Por eso entiendo, papá, que hayas remolcado
durante demasiado tiempo tus propios naufragios;
que los halaras como esos caleteros de puerto y de mercado,
hasta una isla cruzada por silencios y torbellinos de sol,
para estar solo con ellos, sin que nadie se interpusiera
y fueses feliz, al fin, en la libertad definitiva de circular
entre tus ruinas. Nadie puede demostrar más amor
a sí mismo que el que guarda sus palos rotos, sus maderas
gastadas, sus trapos, y construye su morada con ellos,
y se mete a vivir en ellos, y respira y sueña.
Ahora estás en esa isla, solo, mudo sobre las arenas,
vestido con los harapos que te deja la luz, sentado o de pie,
mirando los esqueletos de las naves que te quedan,
dibujándolas, como querías, una y otra vez,
dejándolas secar a la sal, a la lluvia, dejándolas dormir
con sus junturas al aire de la noche.
Estarás allí para siempre, detrás de ese muro enorme
que puede llegar a ser el océano, el agua desconocida.
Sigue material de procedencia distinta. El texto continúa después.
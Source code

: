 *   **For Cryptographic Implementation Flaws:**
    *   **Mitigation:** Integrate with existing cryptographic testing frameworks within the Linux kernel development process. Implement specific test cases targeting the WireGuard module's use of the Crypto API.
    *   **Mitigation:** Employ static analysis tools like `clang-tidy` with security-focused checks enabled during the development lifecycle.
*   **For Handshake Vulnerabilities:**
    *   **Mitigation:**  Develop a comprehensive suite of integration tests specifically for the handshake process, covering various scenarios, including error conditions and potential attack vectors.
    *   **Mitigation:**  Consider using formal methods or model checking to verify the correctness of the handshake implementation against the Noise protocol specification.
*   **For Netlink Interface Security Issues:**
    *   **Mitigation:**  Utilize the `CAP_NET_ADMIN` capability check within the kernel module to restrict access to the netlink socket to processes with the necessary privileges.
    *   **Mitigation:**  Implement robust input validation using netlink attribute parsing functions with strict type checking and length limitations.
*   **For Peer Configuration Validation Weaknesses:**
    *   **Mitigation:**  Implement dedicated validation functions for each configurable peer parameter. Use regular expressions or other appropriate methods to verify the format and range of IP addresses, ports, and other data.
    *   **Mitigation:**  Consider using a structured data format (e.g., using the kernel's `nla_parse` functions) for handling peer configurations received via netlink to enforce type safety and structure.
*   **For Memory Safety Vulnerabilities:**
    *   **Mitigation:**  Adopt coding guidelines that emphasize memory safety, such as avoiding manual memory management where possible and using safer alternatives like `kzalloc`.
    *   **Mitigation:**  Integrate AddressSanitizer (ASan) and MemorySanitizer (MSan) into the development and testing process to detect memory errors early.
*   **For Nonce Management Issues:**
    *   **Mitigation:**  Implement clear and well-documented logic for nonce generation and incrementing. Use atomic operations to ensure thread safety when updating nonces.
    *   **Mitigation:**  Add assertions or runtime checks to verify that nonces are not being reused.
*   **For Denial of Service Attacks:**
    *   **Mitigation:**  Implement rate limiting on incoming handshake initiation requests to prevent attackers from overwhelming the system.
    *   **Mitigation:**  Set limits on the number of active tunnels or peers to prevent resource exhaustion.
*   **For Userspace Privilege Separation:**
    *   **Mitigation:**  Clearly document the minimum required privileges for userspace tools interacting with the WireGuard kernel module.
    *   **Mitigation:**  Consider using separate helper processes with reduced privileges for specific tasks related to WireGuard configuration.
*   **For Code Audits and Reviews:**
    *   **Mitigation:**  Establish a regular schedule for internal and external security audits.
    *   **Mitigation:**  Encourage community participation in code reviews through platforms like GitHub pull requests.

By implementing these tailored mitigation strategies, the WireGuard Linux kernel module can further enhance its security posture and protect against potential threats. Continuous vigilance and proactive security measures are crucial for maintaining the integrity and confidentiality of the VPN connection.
Incluso tras esa masa, tras ese cuerpo de humedad,
corres libre y desnudo. Allí donde te encuentras
cualquiera puede esconderse, pero sólo tú te muestras.
Seguro nos encontraremos otra vez, cuando me corresponda
arrastrar a mi también los hundimientos que me esperan,
o las súbitas idas hasta las crestas de la espuma,
porque de eso se trata tener que trasegar el mar: bajar y subir
las veces que al dios le plazca; alejarnos o perdernos,
ser aventados de pronto hasta las playas, resucitados
o muertos. Sólo él dispone cuánta resistencia tiene la
madera para el viaje; el cuerpo que nos dan
y el que al final del remolino nos entregan.
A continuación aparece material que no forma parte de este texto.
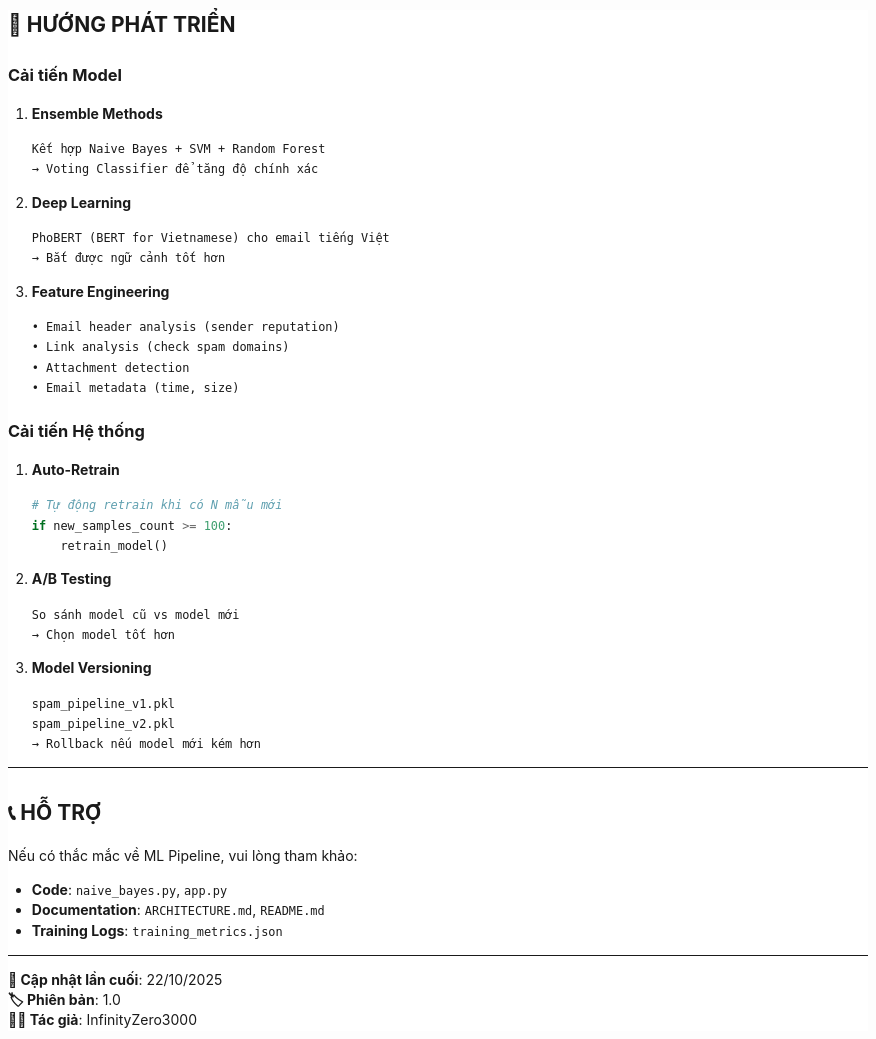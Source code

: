## 🔮 HƯỚNG PHÁT TRIỂN

### Cải tiến Model

1. **Ensemble Methods**
   ```
   Kết hợp Naive Bayes + SVM + Random Forest
   → Voting Classifier để tăng độ chính xác
   ```

2. **Deep Learning**
   ```
   PhoBERT (BERT for Vietnamese) cho email tiếng Việt
   → Bắt được ngữ cảnh tốt hơn
   ```

3. **Feature Engineering**
   ```
   • Email header analysis (sender reputation)
   • Link analysis (check spam domains)
   • Attachment detection
   • Email metadata (time, size)
   ```

### Cải tiến Hệ thống

1. **Auto-Retrain**
   ```python
   # Tự động retrain khi có N mẫu mới
   if new_samples_count >= 100:
       retrain_model()
   ```

2. **A/B Testing**
   ```
   So sánh model cũ vs model mới
   → Chọn model tốt hơn
   ```

3. **Model Versioning**
   ```
   spam_pipeline_v1.pkl
   spam_pipeline_v2.pkl
   → Rollback nếu model mới kém hơn
   ```

---

## 📞 HỖ TRỢ

Nếu có thắc mắc về ML Pipeline, vui lòng tham khảo:
- **Code**: `naive_bayes.py`, `app.py`
- **Documentation**: `ARCHITECTURE.md`, `README.md`
- **Training Logs**: `training_metrics.json`

---

**📅 Cập nhật lần cuối**: 22/10/2025  
**🏷️ Phiên bản**: 1.0  
**👨‍💻 Tác giả**: InfinityZero3000

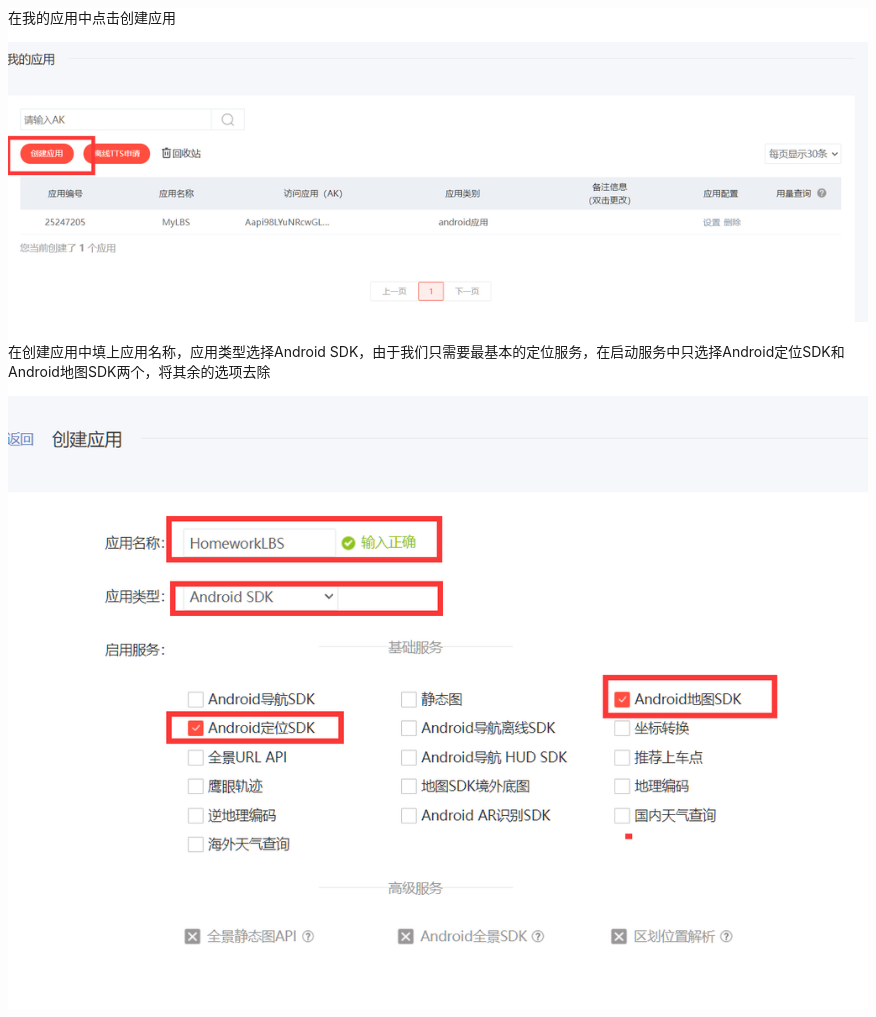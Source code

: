 

在我的应用中点击创建应用

![](%E7%99%BE%E5%BA%A6%E5%9C%B0%E5%9B%BE.assets/image-20211130213456315.png)

在创建应用中填上应用名称，应用类型选择Android SDK，由于我们只需要最基本的定位服务，在启动服务中只选择Android定位SDK和Android地图SDK两个，将其余的选项去除

![image-20211130215503993](%E7%99%BE%E5%BA%A6%E5%9C%B0%E5%9B%BE.assets/image-20211130215503993.png)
Viniste a despedirte y sé que es para siempre, para
un siempre con dos orillas, con dos costas para la llegada.
Pero sabe que algún día hasta tu isla iré a dar con mi bote,
y mis libros, y mis cartas enchumbadas;
iré a dar con las fotos de familia, para que sonrías al saber
quién nació mientras no estabas,
y mires los rostros de quienes están alcanzado
cada uno a su ritmo, sus propias lejanías,
sus horizontes que se vuelven amarillos y luego blancos.
Te di un abrazo ¿recuerdas?, y luego te dejé y subí al barco.
Las gracias te di por venir. Ahora que voy o quedo
en dirección contraria, me guardo lo que hablaremos,
y dejaré que le crezcan peces al recuerdo para que allá,
al reunirnos, estemos largo rato a solas
pescando, sin tropiezos, lo regalos de la tranquilidad.